- Theatrical release poster
- Directed by: Jack King
- Story by: Carl Barks
- Produced by: Walt Disney
- Music by: Oliver Wallace
- Color process: Technicolor
- Production company: Walt Disney Productions
- Distributed by: RKO Radio Pictures
- Release date: August 11, 1939;
- Running time: 7 minutes
- Language: English

= Donald's Penguin =

1939 Donald Duck cartoon

Donald's Penguin is a Donald Duck animated Technicolor short film by Walt Disney Productions and directed by Jack King, which was originally released on August 11, 1939, by RKO Radio Pictures. The story was written by Carl Barks.

==Plot==
Donald Duck adopts a cute and feisty baby penguin called Tootsie. Tootsie is a gift from the unseen character Admiral Bird.
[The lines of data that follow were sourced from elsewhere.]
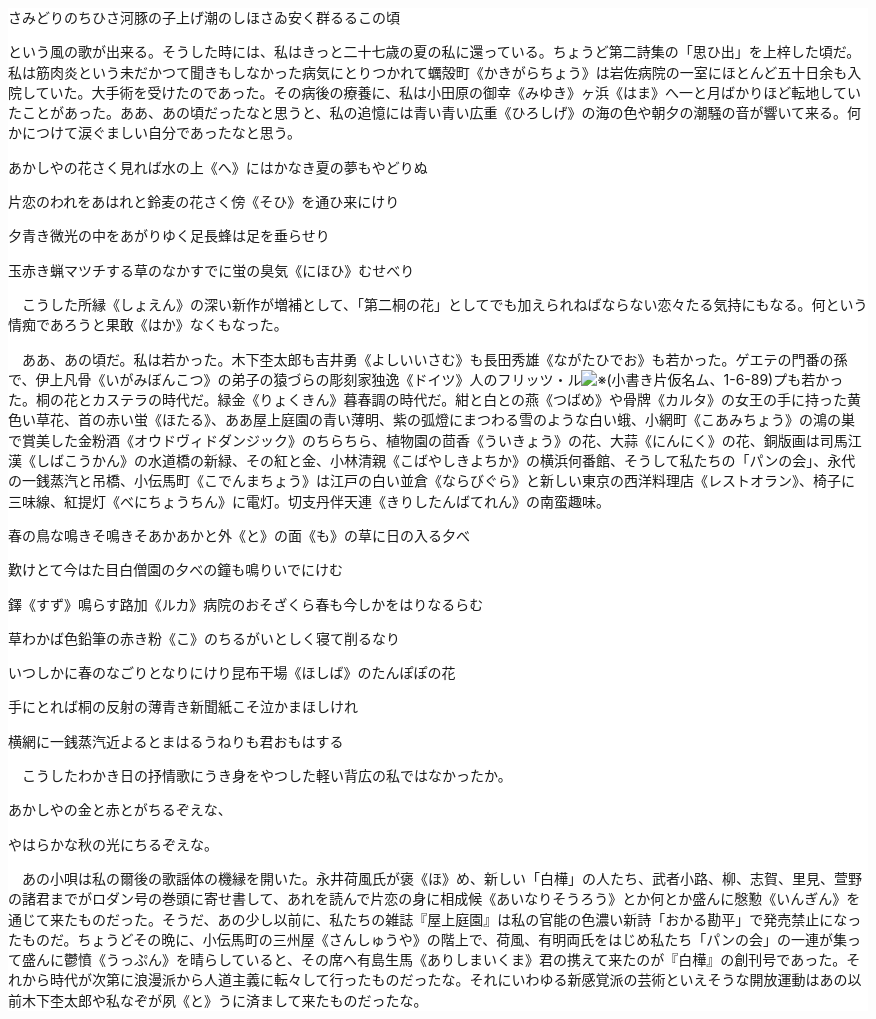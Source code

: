 
さみどりのちひさ河豚の子上げ潮のしほさゐ安く群るるこの頃



という風の歌が出来る。そうした時には、私はきっと二十七歳の夏の私に還っている。ちょうど第二詩集の「思ひ出」を上梓した頃だ。私は筋肉炎という未だかつて聞きもしなかった病気にとりつかれて蠣殻町《かきがらちょう》は岩佐病院の一室にほとんど五十日余も入院していた。大手術を受けたのであった。その病後の療養に、私は小田原の御幸《みゆき》ヶ浜《はま》へ一と月ばかりほど転地していたことがあった。ああ、あの頃だったなと思うと、私の追憶には青い青い広重《ひろしげ》の海の色や朝夕の潮騒の音が響いて来る。何かにつけて涙ぐましい自分であったなと思う。




あかしやの花さく見れば水の上《へ》にはかなき夏の夢もやどりぬ

片恋のわれをあはれと鈴麦の花さく傍《そひ》を通ひ来にけり

夕青き微光の中をあがりゆく足長蜂は足を垂らせり

玉赤き蝋マツチする草のなかすでに蛍の臭気《にほひ》むせべり





　こうした所縁《しょえん》の深い新作が増補として、「第二桐の花」としてでも加えられねばならない恋々たる気持にもなる。何という情痴であろうと果敢《はか》なくもなった。

　ああ、あの頃だ。私は若かった。木下杢太郎も吉井勇《よしいいさむ》も長田秀雄《ながたひでお》も若かった。ゲエテの門番の孫で、伊上凡骨《いがみぼんこつ》の弟子の猿づらの彫刻家独逸《ドイツ》人のフリッツ・ル![※(小書き片仮名ム、1-6-89)](https://www.aozora.gr.jp/cards/000106/files/../../../gaiji/1-06/1-06-89.png)プも若かった。桐の花とカステラの時代だ。緑金《りょくきん》暮春調の時代だ。紺と白との燕《つばめ》や骨牌《カルタ》の女王の手に持った黄色い草花、首の赤い蛍《ほたる》、ああ屋上庭園の青い薄明、紫の弧燈にまつわる雪のような白い蛾、小網町《こあみちょう》の鴻の巣で賞美した金粉酒《オウドヴィドダンジック》のちらちら、植物園の茴香《ういきょう》の花、大蒜《にんにく》の花、銅版画は司馬江漢《しばこうかん》の水道橋の新緑、その紅と金、小林清親《こばやしきよちか》の横浜何番館、そうして私たちの「パンの会」、永代の一銭蒸汽と吊橋、小伝馬町《こでんまちょう》は江戸の白い並倉《ならびぐら》と新しい東京の西洋料理店《レストオラン》、椅子に三味線、紅提灯《べにちょうちん》に電灯。切支丹伴天連《きりしたんばてれん》の南蛮趣味。




春の鳥な鳴きそ鳴きそあかあかと外《と》の面《も》の草に日の入る夕べ

歎けとて今はた目白僧園の夕べの鐘も鳴りいでにけむ

鐸《すず》鳴らす路加《ルカ》病院のおそざくら春も今しかをはりなるらむ

草わかば色鉛筆の赤き粉《こ》のちるがいとしく寝て削るなり

いつしかに春のなごりとなりにけり昆布干場《ほしば》のたんぽぽの花

手にとれば桐の反射の薄青き新聞紙こそ泣かまほしけれ

横網に一銭蒸汽近よるとまはるうねりも君おもはする





　こうしたわかき日の抒情歌にうき身をやつした軽い背広の私ではなかったか。




あかしやの金と赤とがちるぞえな、

やはらかな秋の光にちるぞえな。





　あの小唄は私の爾後の歌謡体の機縁を開いた。永井荷風氏が褒《ほ》め、新しい「白樺」の人たち、武者小路、柳、志賀、里見、萱野の諸君までがロダン号の巻頭に寄せ書して、あれを読んで片恋の身に相成候《あいなりそうろう》とか何とか盛んに慇懃《いんぎん》を通じて来たものだった。そうだ、あの少し以前に、私たちの雑誌『屋上庭園』は私の官能の色濃い新詩「おかる勘平」で発売禁止になったものだ。ちょうどその晩に、小伝馬町の三州屋《さんしゅうや》の階上で、荷風、有明両氏をはじめ私たち「パンの会」の一連が集って盛んに鬱憤《うっぷん》を晴らしていると、その席へ有島生馬《ありしまいくま》君の携えて来たのが『白樺』の創刊号であった。それから時代が次第に浪漫派から人道主義に転々して行ったものだったな。それにいわゆる新感覚派の芸術といえそうな開放運動はあの以前木下杢太郎や私なぞが夙《と》うに済まして来たものだったな。

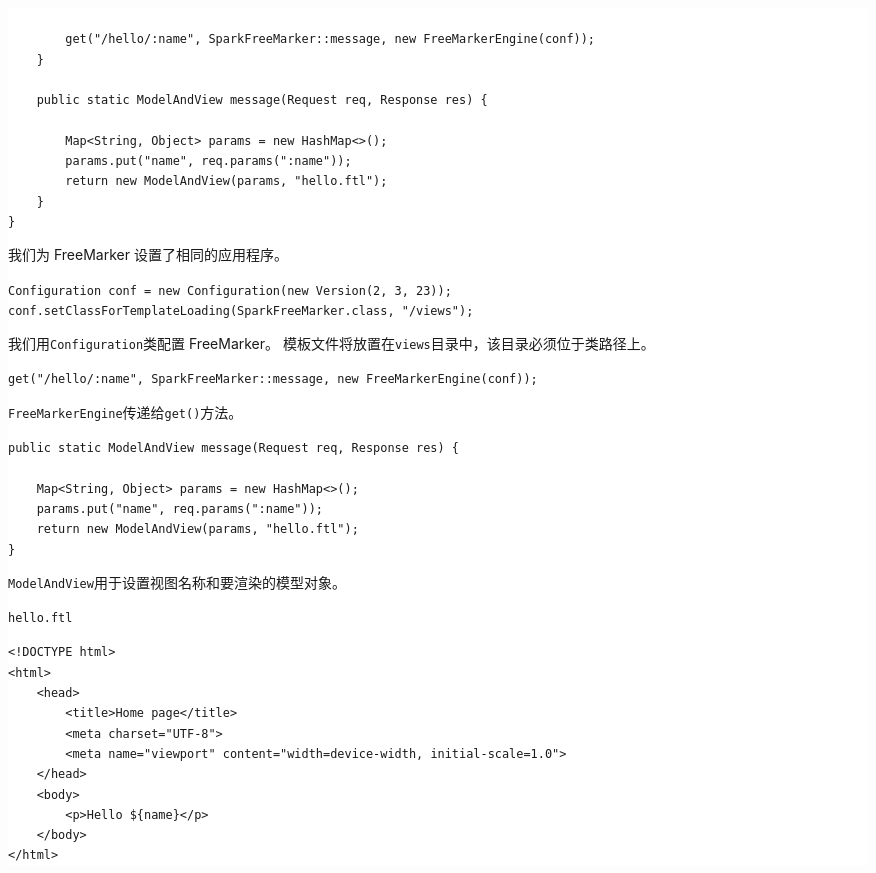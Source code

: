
 ```

        get("/hello/:name", SparkFreeMarker::message, new FreeMarkerEngine(conf));
    }

    public static ModelAndView message(Request req, Response res) {

        Map<String, Object> params = new HashMap<>();
        params.put("name", req.params(":name"));
        return new ModelAndView(params, "hello.ftl");
    }
}

```

我们为 FreeMarker 设置了相同的应用程序。

```
Configuration conf = new Configuration(new Version(2, 3, 23));
conf.setClassForTemplateLoading(SparkFreeMarker.class, "/views");

```

我们用`Configuration`类配置 FreeMarker。 模板文件将放置在`views`目录中，该目录必须位于类路径上。

```
get("/hello/:name", SparkFreeMarker::message, new FreeMarkerEngine(conf));

```

`FreeMarkerEngine`传递给`get()`方法。

```
public static ModelAndView message(Request req, Response res) {

    Map<String, Object> params = new HashMap<>();
    params.put("name", req.params(":name"));
    return new ModelAndView(params, "hello.ftl");
}

```

`ModelAndView`用于设置视图名称和要渲染的模型对象。

`hello.ftl`

```
<!DOCTYPE html>
<html>
    <head>
        <title>Home page</title>
        <meta charset="UTF-8">
        <meta name="viewport" content="width=device-width, initial-scale=1.0">
    </head>
    <body>
        <p>Hello ${name}</p>
    </body>
</html>

```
At first, surprised that his charge is a baby penguin, Donald grows fond of her, but when he mistakenly thought she ate his three goldfish, Donald becomes angry and spanks Tootsie. Only does he spot the mistake when the three fish emerge from their castle, looking just as angry as Tootsie. Hurt and cross over Donald's rashness, Tootsie isn't willing to forgive him, even when an embarrassed Donald takes off his hat and said "let bygones be bygones". To make amends for his mistake, He decides to feed Tootsie a catfish from the refrigerator, only to find that Tootsie is hiding inside the fish tank and eating the three goldfish. Enraged, Donald chases her through the house. During the chase, Tootsie eludes him by sliding under a chest and presumably putting a mousetrap underneath, which catches Donald's fingers. After Tootsie steals the catfish from him, Donald ultimately decides he has had enough of the penguin's shenanigans. The enraged duck corners her near the closet, pointing his double-barreled shotgun at the frightened Tootsie, threatening to kill her, but before he can deliver the coup de grace, his conscience and the sight of a scared and crying Tootsie reminds him why he shouldn't harm her. Full of remorse over what he was about to do, Donald settles down the gun and cries. As he laments, his gun falls down suddenly. An alarmed Donald tries to stop the gun from falling but is too late to prevent it from firing a hole in the wall, with Tootsie nowhere in sight. Horrified, Donald frantically looks for Tootsie through the pile of rubble. Suddenly, Tootsie reveals herself to be alive and well, having retreated to the closet in the nick of time. An overjoyed and relieved Donald hugs her. Tootsie forgives the teary-eyed duck by snuggling him before falling asleep in his arms. Donald then looks at the camera and smiles.

==Adaptation==
While finishing developing the short, newspapers in portions of the United States introduced the "new" Tootsie character on April 15, 1939 listing as "oblivious" to Donald's feelings. The first few theaters would run the short a month later.

==Voice cast==
- Clarence Nash as Donald Duck

==Home media==
The short was released on May 18, 2004, on Walt Disney Treasures: The Chronological Donald, Volume One: 1934-1941.

==Sources==
- Andrae, Tom (2006). "Carl Barks and the Disney Comic Book: Unmasking the Myth of Modernity"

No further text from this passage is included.